#### GIVEN RECORDS ####
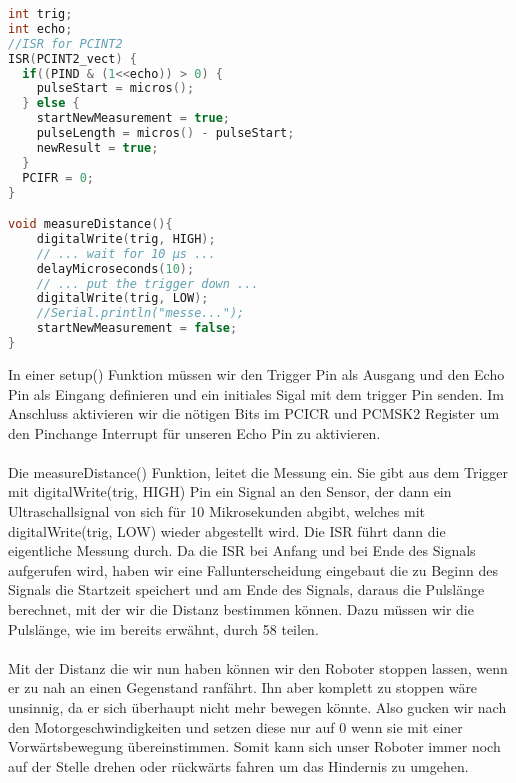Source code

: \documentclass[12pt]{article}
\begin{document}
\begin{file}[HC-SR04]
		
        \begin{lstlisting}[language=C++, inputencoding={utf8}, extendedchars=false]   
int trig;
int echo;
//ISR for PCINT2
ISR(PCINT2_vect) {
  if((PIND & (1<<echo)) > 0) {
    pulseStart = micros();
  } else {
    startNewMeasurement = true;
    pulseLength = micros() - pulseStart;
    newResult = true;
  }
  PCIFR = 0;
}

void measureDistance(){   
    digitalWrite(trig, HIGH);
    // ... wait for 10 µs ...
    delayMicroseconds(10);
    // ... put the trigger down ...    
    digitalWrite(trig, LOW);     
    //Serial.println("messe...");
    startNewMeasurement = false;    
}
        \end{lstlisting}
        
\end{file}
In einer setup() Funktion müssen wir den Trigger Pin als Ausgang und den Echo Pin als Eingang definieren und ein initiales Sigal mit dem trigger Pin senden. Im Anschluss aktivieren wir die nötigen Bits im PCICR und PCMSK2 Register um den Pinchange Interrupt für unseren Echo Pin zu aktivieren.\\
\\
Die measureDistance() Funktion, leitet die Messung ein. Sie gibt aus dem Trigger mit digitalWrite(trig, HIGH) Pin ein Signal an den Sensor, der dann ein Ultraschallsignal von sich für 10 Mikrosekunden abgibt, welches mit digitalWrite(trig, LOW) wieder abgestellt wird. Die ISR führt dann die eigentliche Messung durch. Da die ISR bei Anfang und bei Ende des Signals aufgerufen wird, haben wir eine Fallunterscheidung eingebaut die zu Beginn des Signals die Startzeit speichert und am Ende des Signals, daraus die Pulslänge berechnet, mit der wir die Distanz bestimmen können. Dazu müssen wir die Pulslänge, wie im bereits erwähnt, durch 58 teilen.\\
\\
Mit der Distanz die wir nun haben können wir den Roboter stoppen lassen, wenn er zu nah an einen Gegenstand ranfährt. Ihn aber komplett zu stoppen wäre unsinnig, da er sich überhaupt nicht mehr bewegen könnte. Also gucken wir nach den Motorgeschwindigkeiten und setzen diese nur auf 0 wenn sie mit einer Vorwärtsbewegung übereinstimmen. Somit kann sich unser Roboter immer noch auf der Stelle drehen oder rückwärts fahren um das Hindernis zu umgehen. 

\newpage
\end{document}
####
#### GIVEN RECORDS ####
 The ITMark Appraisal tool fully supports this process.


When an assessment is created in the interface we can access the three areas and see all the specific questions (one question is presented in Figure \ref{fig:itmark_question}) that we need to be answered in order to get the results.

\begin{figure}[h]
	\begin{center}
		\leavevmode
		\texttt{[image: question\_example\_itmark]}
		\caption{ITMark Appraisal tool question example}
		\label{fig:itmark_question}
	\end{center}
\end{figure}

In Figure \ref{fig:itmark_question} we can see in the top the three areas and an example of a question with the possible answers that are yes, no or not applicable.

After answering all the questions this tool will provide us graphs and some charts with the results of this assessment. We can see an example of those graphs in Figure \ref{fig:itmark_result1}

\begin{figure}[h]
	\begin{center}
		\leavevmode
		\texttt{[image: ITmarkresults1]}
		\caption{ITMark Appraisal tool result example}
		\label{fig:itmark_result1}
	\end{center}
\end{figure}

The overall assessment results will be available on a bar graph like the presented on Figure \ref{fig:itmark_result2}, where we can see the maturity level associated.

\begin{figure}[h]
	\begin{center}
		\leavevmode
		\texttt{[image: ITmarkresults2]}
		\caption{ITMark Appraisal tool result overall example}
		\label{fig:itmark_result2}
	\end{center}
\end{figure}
####
ASSIGNED TASK: Exactly how many lines of the listing above contain the string "startNewMeasurement"? Give no more than the number.

OUTPUT BELOW: 2